On February 18, 2025, Greenlane Holdings, Inc. (the “Company”) entered into definitive agreements with institutional investors for the purchase and sale of approximately $25.0 million of shares of the Company’s Class A common stock (“Common Stock” and investor warrants at a price of $1.19 per Common Unit. The entire transaction has been priced at the market under Nasdaq rules.
The offering consisted of the sale of Common Units (or Pre-Funded Units), each consisting of (i) one (1) share of Common Stock or one (1) Pre-Funded Warrant, (ii) one (1) Series A PIPE Common Warrant to purchase one (1) share of Common Stock per warrant at an exercise price of $1.4875 (“Series A Warrant”) and (iii) one (1) Series B PIPE Common Warrant to purchase one (1) share of Common Stock per warrant at an exercise price of $2.975 (“Series B Warrant” and together with the Series A Warrant, the “Warrants”). The initial exercise price of each Series A Warrant is $1.4875 per share of Common Stock. The Series A Warrants are exercisable following stockholder approval and expire five (5) years thereafter.

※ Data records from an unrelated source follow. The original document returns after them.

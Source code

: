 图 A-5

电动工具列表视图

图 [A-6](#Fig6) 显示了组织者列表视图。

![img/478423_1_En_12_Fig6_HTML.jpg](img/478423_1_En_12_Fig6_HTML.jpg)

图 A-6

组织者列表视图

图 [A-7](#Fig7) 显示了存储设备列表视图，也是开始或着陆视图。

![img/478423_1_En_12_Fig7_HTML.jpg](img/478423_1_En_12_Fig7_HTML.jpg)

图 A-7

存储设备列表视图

The number of securities issuable under the Series A Warrant is subject to adjustment as described in more detail in the Series A Warrant. The initial exercise price of each Series B Warrant is $2.975 per share of Common Stock or pursuant to an alternative cashless exercise option. The Series B Warrants are exercisable following stockholder approval and expire two and one-half (2.5) years thereafter. The number of securities issuable under the Series B Warrant is subject to adjustment as described in the Series B Warrant.

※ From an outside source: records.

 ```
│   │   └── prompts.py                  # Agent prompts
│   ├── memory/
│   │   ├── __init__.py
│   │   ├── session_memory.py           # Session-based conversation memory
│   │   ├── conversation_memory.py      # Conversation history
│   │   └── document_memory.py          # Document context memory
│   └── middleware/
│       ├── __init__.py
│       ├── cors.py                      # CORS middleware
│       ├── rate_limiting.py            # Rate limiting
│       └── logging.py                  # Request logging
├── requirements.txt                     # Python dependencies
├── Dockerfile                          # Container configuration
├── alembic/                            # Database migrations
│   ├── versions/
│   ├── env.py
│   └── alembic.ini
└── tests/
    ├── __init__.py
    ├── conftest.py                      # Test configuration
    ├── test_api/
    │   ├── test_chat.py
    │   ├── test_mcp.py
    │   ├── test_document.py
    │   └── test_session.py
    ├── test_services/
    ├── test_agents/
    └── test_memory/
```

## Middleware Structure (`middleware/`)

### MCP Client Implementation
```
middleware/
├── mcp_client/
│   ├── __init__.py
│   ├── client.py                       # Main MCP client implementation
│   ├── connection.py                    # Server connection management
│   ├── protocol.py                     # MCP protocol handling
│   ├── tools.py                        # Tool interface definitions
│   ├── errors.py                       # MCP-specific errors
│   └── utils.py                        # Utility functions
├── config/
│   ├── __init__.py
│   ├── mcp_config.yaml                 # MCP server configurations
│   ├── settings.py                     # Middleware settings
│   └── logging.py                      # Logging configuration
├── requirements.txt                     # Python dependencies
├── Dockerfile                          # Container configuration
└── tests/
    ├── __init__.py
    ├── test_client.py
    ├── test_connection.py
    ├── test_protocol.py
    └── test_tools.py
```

Also, on February 18, 2025, the Company entered into an Exchange Agreement with certain holders (the “Holders”) of three tranches of warrants to purchase Common Stock previously issued by the Company in August 2024 and October 2024. Under such Exchange Agreement, such Holders agreed to exchange with the Company such existing warrants for approximately 6.1 million new warrants to purchase common stock, substantially in the form of the Series B Warrants.
The foregoing summary of the terms of each of the Form of Series A Warrant, the Form of Series B Warrant and the Form of Exchange Agreement is subject to, and qualified in its entirety by reference to the full text of such agreement, a copy of which is filed as Exhibits 4.1, 4.2 and 10.1 to this Current Report on Form 8-K and is incorporated herein by reference.
Item 8.01. Other Events.
On February 18, 2025, Greenlane Holdings, Inc. (the “Company”) issued a press release (the “Press Release”) announcing the pricing of a Private Placement priced at the market under Nasdaq rules (the “Private Placement”).
A copy of the Press Release is attached as Exhibit 99.1 to this Report and is incorporated herein by reference.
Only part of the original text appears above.